El pensamiento abstracto y la necesidad de registrar, contribuyeron a que aparecieron las cuentas y los números. Es decir, surgieron métodos, procedimientos y conceptos: un ciclo es un concepto y el día es un ciclo reconocido. Distintas personas y grupos en el paleolítico superior, descubrieron que se podía contabilizar un número de ciclos con los mismos símbolos que usaban para inventariar sus objetos. Con la capacidad de representar ideas en rocas y huesos, así como la actividad de llevar un registro contable de objetos y sucesos, el ser humano encontró un nuevo cauce. Así empezó a registrarse el transcurrir del tiempo: nos hicimos sujetos históricos de nuestra naturaleza.

Con los calendarios se crearon herramientas predictivas del tiempo.
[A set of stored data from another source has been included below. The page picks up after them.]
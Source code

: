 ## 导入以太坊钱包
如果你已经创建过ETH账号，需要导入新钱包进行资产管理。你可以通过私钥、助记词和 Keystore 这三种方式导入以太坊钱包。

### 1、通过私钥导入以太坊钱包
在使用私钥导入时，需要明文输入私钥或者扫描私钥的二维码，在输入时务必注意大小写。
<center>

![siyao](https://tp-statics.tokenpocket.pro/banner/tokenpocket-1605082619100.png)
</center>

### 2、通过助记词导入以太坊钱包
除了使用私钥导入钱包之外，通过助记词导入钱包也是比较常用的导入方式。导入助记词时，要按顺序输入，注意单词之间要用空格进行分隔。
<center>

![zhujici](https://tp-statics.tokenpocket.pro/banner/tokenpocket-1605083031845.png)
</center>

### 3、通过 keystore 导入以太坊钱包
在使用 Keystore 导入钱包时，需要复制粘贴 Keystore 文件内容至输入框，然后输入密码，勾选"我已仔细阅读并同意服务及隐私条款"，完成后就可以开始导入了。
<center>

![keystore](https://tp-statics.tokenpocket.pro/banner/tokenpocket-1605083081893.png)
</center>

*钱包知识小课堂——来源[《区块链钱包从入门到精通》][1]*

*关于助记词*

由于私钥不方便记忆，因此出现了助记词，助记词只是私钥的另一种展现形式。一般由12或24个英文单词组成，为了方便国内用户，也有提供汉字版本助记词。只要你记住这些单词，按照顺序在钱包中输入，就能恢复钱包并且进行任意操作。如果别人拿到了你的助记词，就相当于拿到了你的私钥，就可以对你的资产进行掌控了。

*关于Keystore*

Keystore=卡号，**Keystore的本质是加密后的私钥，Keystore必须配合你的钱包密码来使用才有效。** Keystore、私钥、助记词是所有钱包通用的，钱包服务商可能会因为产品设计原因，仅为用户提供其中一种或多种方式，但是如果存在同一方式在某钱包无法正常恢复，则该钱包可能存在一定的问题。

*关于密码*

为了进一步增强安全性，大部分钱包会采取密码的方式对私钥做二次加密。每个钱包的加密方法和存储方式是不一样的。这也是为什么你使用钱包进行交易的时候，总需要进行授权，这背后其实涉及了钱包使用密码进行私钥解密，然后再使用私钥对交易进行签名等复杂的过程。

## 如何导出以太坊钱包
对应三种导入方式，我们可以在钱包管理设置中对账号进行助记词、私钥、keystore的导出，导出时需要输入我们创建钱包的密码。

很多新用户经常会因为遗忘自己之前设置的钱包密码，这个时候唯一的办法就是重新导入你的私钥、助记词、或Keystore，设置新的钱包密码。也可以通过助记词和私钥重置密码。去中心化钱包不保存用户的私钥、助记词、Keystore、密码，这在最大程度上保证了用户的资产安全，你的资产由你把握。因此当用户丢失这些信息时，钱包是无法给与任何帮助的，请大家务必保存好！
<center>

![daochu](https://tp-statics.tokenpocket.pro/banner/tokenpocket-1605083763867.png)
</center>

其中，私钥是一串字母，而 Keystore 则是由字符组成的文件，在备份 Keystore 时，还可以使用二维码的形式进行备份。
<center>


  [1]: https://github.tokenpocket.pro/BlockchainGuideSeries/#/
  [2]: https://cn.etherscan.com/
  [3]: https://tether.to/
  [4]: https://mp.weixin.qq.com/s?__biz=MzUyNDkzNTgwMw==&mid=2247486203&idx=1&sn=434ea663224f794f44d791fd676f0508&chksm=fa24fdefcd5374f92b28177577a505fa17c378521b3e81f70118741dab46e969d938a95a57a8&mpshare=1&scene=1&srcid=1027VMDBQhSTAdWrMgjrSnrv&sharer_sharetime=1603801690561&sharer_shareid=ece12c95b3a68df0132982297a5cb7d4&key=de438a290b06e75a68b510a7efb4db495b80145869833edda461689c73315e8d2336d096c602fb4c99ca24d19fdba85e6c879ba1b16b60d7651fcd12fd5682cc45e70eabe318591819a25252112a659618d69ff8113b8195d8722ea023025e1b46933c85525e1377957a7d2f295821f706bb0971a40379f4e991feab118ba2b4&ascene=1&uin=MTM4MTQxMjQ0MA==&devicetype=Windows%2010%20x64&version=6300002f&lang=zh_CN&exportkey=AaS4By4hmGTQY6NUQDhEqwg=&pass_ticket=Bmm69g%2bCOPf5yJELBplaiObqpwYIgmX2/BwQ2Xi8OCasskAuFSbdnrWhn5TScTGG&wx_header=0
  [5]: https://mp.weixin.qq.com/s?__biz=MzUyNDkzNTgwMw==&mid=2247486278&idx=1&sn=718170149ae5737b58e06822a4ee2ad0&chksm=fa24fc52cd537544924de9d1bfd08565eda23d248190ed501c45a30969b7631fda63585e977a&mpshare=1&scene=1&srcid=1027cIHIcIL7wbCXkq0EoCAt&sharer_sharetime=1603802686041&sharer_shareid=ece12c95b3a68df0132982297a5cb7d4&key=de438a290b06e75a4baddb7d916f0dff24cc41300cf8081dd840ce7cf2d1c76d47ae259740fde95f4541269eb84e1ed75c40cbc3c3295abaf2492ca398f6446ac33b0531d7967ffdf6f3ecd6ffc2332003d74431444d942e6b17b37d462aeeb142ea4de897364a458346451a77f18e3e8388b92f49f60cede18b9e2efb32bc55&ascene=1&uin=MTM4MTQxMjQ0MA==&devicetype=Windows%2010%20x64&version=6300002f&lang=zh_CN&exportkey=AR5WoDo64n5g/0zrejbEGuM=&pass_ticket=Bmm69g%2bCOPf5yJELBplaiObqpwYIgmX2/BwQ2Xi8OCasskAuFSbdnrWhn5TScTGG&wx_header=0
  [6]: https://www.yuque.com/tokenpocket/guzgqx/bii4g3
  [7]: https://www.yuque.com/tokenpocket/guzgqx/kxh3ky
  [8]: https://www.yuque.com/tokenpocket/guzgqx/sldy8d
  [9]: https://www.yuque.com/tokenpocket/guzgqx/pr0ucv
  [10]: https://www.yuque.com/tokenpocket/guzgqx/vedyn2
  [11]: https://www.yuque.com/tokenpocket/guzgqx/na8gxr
Los ciclos del Sol, la Luna y las estrellas, les indicaban cuando había más vegetación, cuando había noches con más luz, cuando llegaban la lluvia, el calor, el viento, el frío y la nieve. Su cosmos, su mundo, era ahora periódico y cognoscible a través de patrones. Así dio inicio una comprensión intelectual del universo.

 

La imaginación y el cosmos

En el presente, entendemos por cosmología un conocimiento muy alejado de la mitología y la cosmogonía primitivas, pero las motivaciones para crear a una y a las otras, esencialmente son las mismas y el estudio del cosmos es un asombroso recuento de cómo el ser humano ha dejado rastro de grandes procesos de abstracción relacionadas con el conocimiento del universo y otras actividades como aprender a contar o generar registros de objetos y eventos.
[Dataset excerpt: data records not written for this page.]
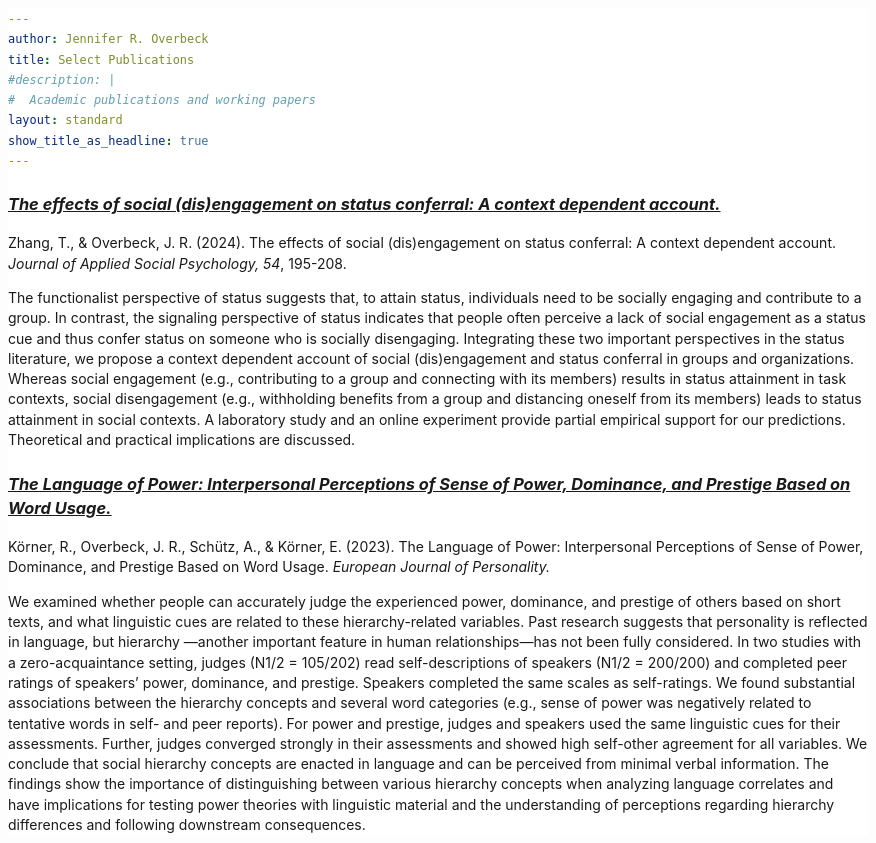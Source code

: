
 ```yaml
---
author: Jennifer R. Overbeck
title: Select Publications
#description: |
#  Academic publications and working papers
layout: standard
show_title_as_headline: true
---
```



### [*The effects of social (dis)engagement on status conferral: A context dependent account.*](https://onlinelibrary.wiley.com/doi/10.1111/jasp.13023) 
Zhang, T., & Overbeck, J. R. (2024). The effects of social (dis)engagement on status conferral: A context dependent account. _Journal of Applied Social Psychology, 54_, 195-208.

The functionalist perspective of status suggests that, to attain status, individuals need to be socially engaging and contribute to a group. In contrast, the signaling perspective of status indicates that people often perceive a lack of social engagement as a status cue and thus confer status on someone who is socially disengaging. Integrating these two important perspectives in the status literature, we propose a context dependent account of social (dis)engagement and status conferral in groups and organizations. Whereas social engagement (e.g., contributing to a group and connecting with its members) results in status attainment in task contexts, social disengagement (e.g., withholding benefits from a group and distancing oneself from its members) leads to status attainment in social contexts. A laboratory study and an online experiment provide partial empirical support for our predictions. Theoretical and practical implications are discussed.

### [*The Language of Power: Interpersonal Perceptions of Sense of Power, Dominance, and Prestige Based on Word Usage.*](https://www.researchgate.net/publication/377065729_The_language_of_power_Interpersonal_perceptions_of_sense_of_power_dominance_and_prestige_based_on_word_usage)
Körner, R., Overbeck, J. R., Schütz, A., & Körner, E. (2023). The Language of Power: Interpersonal Perceptions of Sense of Power, Dominance, and Prestige Based on Word Usage. *European Journal of Personality.*

We examined whether people can accurately judge the experienced power, dominance, and prestige of others based on short texts, and what linguistic cues are related to these hierarchy-related variables. Past research suggests that personality is reflected in language, but hierarchy —another important feature in human relationships—has not been fully considered. In two studies with a zero-acquaintance setting, judges (N1/2 = 105/202) read self-descriptions of speakers (N1/2  = 200/200) and completed peer ratings of speakers’ power, dominance, and prestige. Speakers completed the same scales as self-ratings. We found substantial associations between the hierarchy concepts and several word categories (e.g., sense of power was negatively related to tentative words in self- and peer reports). For power and prestige, judges and speakers used the same linguistic cues for their assessments. Further, judges converged strongly in their assessments and showed high self-other agreement for all variables. We conclude that social hierarchy concepts are enacted in language and can be perceived from minimal verbal information. The findings show the importance of distinguishing between various hierarchy concepts when analyzing language correlates and have implications for testing power theories with linguistic material and the understanding of perceptions regarding hierarchy differences and following downstream consequences.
Las herramientas cognoscitivas se han sofisticado con el paso de los milenios, pero sus bases biológicas y culturales han estado presentes en nosotros desde un pasado remoto. Somos seres curiosos, exploramos nuestro mundo, nos lanzamos a los océanos, miramos a las estrellas y nos preguntamos por ellas, deseamos llegar hasta donde están; no sólo buscamos entender el resto del cosmos, también queremos entendernos a nosotros mismos, nos aventuramos al profundo universo de nuestras ideas; creamos teorías y modelos que nos acercan a entender la realidad.

La ciencia es una actividad creativa, por lo tanto, la imaginación es una facultad fundamental para ejercer toda actividad científica. Pero cuando imaginamos no creamos algo de la nada, utilizamos la realidad, la experiencia y los conocimientos y las personas que nos rodean. De esta manera, la imaginación está limitada por todo lo anterior, pero también es la posibilidad que nos permite pensar y generar nuevo conocimiento, nuevas preguntas y sus posibles respuestas.
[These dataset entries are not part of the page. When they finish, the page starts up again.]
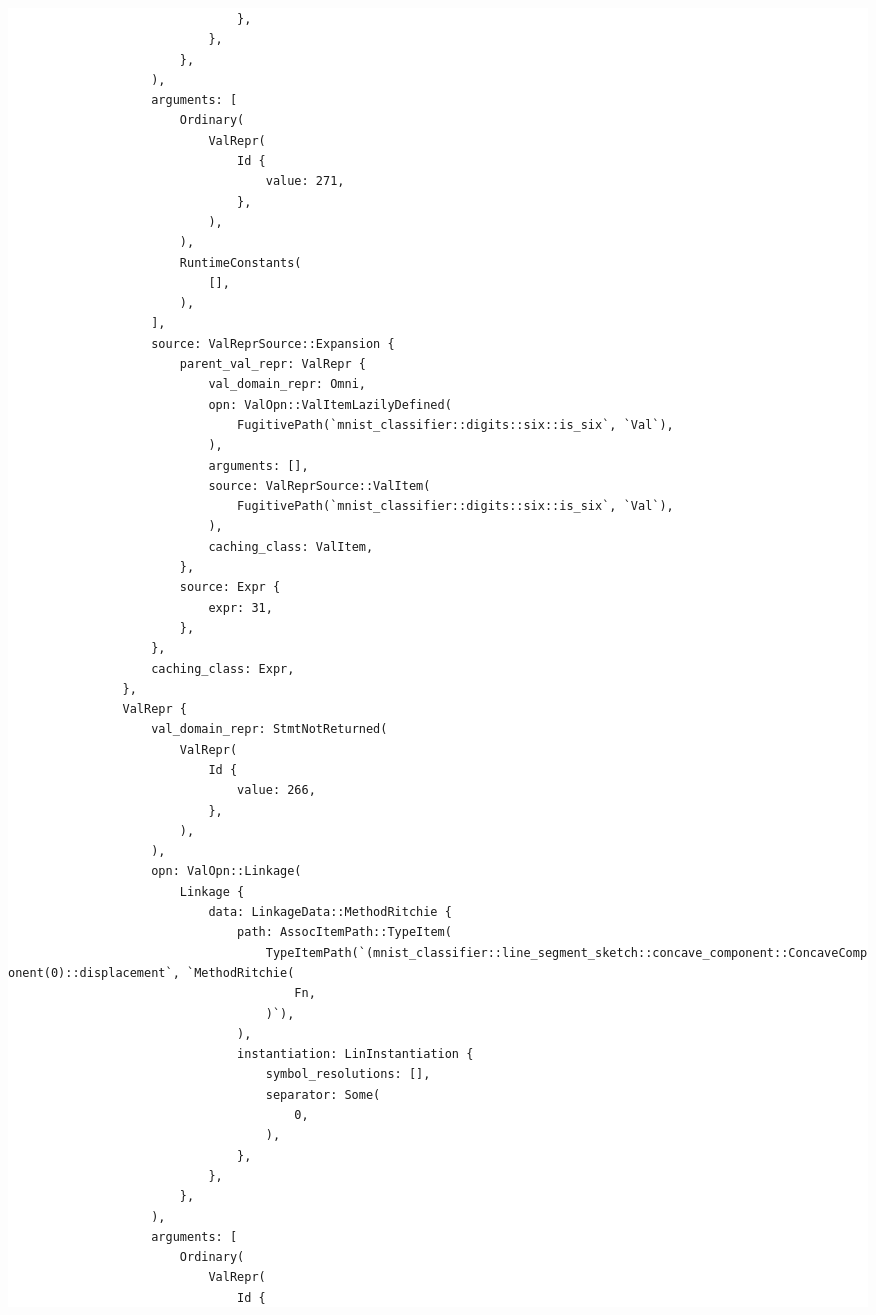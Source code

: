                                     },
                                },
                            },
                        ),
                        arguments: [
                            Ordinary(
                                ValRepr(
                                    Id {
                                        value: 271,
                                    },
                                ),
                            ),
                            RuntimeConstants(
                                [],
                            ),
                        ],
                        source: ValReprSource::Expansion {
                            parent_val_repr: ValRepr {
                                val_domain_repr: Omni,
                                opn: ValOpn::ValItemLazilyDefined(
                                    FugitivePath(`mnist_classifier::digits::six::is_six`, `Val`),
                                ),
                                arguments: [],
                                source: ValReprSource::ValItem(
                                    FugitivePath(`mnist_classifier::digits::six::is_six`, `Val`),
                                ),
                                caching_class: ValItem,
                            },
                            source: Expr {
                                expr: 31,
                            },
                        },
                        caching_class: Expr,
                    },
                    ValRepr {
                        val_domain_repr: StmtNotReturned(
                            ValRepr(
                                Id {
                                    value: 266,
                                },
                            ),
                        ),
                        opn: ValOpn::Linkage(
                            Linkage {
                                data: LinkageData::MethodRitchie {
                                    path: AssocItemPath::TypeItem(
                                        TypeItemPath(`(mnist_classifier::line_segment_sketch::concave_component::ConcaveComponent(0)::displacement`, `MethodRitchie(
                                            Fn,
                                        )`),
                                    ),
                                    instantiation: LinInstantiation {
                                        symbol_resolutions: [],
                                        separator: Some(
                                            0,
                                        ),
                                    },
                                },
                            },
                        ),
                        arguments: [
                            Ordinary(
                                ValRepr(
                                    Id {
Parece probable que los hombres y las mujeres del paleolítico también usaran su imaginación y curiosidad para describir los fenómenos del universo. Fueron pioneros en la comprensión del cosmos. No nos es posible probar que estos humanos fueron los primeros cosmólogos, pero sí señalar que muchas de sus inquietudes contenían ya una importante comprensión del cosmos y que es parte del gran acervo de conocimiento con el que contamos. Nuestras dudas quizá no son tan ajenas a las de otros tiempos y lugares: ¿cómo surgió todo?, ¿de qué estamos hechos nosotros y todo lo que vemos?, ¿por qué ocurre lo que no entendemos?

La idea del cosmos cambió con las épocas y los pueblos. Quizás se perdieron para siempre muchas de sus ideas y sus inventos, pero el camino estaba señalado en los hallazgos prehistóricos documentados. De manera asombrosa, diversos hallazgos en distintos sitios del planeta dan cuenta de los primeros pasos en una historia de miles de años, la historia de la cosmología.

 

Referencias

Alexander Marshack (1972). The roots of civilization: the cognitive beginnings of man's first art, symbol and notation. Nueva York, McGraw-Hill, 43-49pp.

Alexander Marshack. Cognitive aspects of Upper Paleolithic engravings. En Current Anthropology, junio–octubre, 1972, vol. 13, 445-477pp.

Alexander Marshack. The Tai Plaque and calendrical notation in the Upper Paleolithic. En Cambridge Archaeological Journal, abril 1991, vol. 1, no. 1, 25-61pp.

Jonas Bogoshi, Kevin Naidoo, John Webb. The oldest mathematical artefact. En Mathematical Gazette, diciembre 1987, vol. 71, no. 458, 294p.

 

 

Pequeña biografía

Soy estudiante de física en la Universidad Autónoma Metropolitana, unidad Iztapalapa. Me apasiona la ciencia, su filosofía, método, historia y su divulgación. Incursiono en el área de análisis de datos. Siempre dispuesto a aprender.